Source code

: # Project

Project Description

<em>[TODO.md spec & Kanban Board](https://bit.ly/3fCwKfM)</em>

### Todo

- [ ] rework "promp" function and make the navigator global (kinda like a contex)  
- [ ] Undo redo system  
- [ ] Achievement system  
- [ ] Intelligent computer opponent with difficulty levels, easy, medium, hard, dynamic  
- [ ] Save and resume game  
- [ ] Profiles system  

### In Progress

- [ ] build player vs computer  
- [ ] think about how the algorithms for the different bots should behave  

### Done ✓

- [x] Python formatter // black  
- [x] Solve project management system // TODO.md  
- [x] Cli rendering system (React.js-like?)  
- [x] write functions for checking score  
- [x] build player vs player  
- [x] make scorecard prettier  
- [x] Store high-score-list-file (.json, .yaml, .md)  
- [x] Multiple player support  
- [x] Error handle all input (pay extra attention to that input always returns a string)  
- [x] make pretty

▶ _Exercise description_
The lines to output run from the one containing "- [x] Cli rendering system (React.js-like?)" through the last line of the records above; repeat them exactly and nothing more.

▶ _Answer to this problem_
- [x] Cli rendering system (React.js-like?)  
- [x] write functions for checking score  
- [x] build player vs player  
- [x] make scorecard prettier  
- [x] Store high-score-list-file (.json, .yaml, .md)  
- [x] Multiple player support  
- [x] Error handle all input (pay extra attention to that input always returns a string)  
- [x] make pretty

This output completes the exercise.